The speeches, political punditry and late-night parties related to the Republican National Convention doesn't matter much to William Beehler, who makes his home on Cleveland's streets.

"I'll be better when it's over," Beehler said after sipping hot coffee from a foam cup at the Back Door Ministry at St. Malachi Parish, located at the west end of the Detroit-Superior Bridge across from downtown Cleveland.

Better, Beehler explained, because he won't have to worry about the police warning him to keep moving—which he translated as leave downtown—as they did in the days before Republican officials began arriving to officially nominate billionaire Donald Trump as the party's presidential candidate.

"When you're carrying a bag of clothes, they look at us like we're nobody," said Beehler, 55, who sports long gray hair and a bushy beard. "There's a lot of harassment that the homeless man doesn't need."

Beehler has learned not to depend on family to help. All he wants, he said, is a job.

"What I want is my own doorknob, my own key to put in the doorknob, my bed to lay in, a television to put on so I can sit back like everybody else."

Beehler was one of about three dozen people who visited St. Malachi during a 45-minute stretch the morning the convention opened on July 18 who expressed similar concerns. The ministry provides a peanut-butter-and-jelly sandwich or a pastry and a cup of coffee or juice for anyone who visits. Most people are homeless though or cannot afford a bite to eat.

Many of the people said they have not given the convention much thought because they doubt the people attending it are giving the city's poor and homeless community much thought.

"It's strange. I don't know why they spend all that money downtown and forget the West Side," said Joe, 34, who lives in public housing a few blocks north of St. Malachi and declined to give his last name.

"What I don't like is they got all these jobs, but none are for (people convicted of) felonies," Joe continued. "A man trying to make a change out here can't get a job.

"You guys vote for Trump and you'll all be in the shape we're in. If Trump becomes president it's bye, bye Social Security, bye, bye welfare.
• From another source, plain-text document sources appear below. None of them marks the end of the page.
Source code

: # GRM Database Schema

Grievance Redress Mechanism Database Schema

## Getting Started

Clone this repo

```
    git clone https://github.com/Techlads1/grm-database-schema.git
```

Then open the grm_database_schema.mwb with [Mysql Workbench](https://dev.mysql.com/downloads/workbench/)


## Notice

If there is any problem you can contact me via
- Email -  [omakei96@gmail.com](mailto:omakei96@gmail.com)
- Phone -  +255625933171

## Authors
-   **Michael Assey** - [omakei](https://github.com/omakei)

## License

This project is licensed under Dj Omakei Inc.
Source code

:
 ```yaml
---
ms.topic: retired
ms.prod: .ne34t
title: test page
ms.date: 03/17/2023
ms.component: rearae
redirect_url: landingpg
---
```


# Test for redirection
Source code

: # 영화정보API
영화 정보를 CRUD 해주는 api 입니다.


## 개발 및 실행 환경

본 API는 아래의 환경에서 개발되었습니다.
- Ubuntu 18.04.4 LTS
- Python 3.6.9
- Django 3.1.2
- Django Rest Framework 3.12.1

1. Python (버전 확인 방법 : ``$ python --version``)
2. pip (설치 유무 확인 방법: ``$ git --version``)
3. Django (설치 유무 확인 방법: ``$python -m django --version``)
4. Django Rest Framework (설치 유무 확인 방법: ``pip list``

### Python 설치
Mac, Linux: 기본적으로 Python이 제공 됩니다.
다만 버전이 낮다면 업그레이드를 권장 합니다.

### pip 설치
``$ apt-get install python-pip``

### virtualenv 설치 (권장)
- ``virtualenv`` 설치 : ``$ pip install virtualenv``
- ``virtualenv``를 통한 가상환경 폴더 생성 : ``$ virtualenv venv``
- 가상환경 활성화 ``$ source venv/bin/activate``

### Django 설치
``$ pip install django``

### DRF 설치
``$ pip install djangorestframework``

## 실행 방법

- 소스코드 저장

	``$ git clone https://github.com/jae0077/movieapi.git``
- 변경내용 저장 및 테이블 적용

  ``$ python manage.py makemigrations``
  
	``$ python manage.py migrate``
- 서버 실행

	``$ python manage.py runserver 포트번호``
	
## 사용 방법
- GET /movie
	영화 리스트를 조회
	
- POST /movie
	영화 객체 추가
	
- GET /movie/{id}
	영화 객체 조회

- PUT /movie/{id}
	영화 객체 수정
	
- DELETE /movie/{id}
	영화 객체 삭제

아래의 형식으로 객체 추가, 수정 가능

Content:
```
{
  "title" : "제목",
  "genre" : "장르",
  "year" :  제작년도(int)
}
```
It'll be 'Look at those bums.'"

He said he supported Hillary Rodham Clinton, the presumptive Democratic nominee, but doubted there would be much change in his life either way.

Another man, who said his name was "Mr. Smith," criticized the city for sweeping homeless people out of downtown in the days before the convention. "Where are they going to go?" he asked.

In response, St. Malachi opened its old school building to people in need of a place to stay for a few days while the convention was going on. Guy Biasiotta, kitchen manager at the parish, said the shelter, which can accept up to 200 people, is normally open only in winter."

"We opened for the convention," he said. "We felt it was needed."

For about 45 minutes, the flow of people at St. Malachi's back door was almost constant. All of the people who spoke with Catholic News Service echoed Beehler and Joe, saying they don't expect anything to change after the Nov. 8 election unless decision-makers pay attention to what they have to say.

"This city is a rough city," said Tony Winston, 54, eschewing news about Cleveland's recovery from decades of economic decline. Winston is not homeless, but often rides the bus to St. Malachi for breakfast to help make his meager income stretch.

"I've never seen the city like this before. I think it's the end of the world coming," he said.

He had a warning for the decision-makers.

"Some people are too slick for the world," Winston said. "They're going to be caught in the next world. God sees everything going on around here."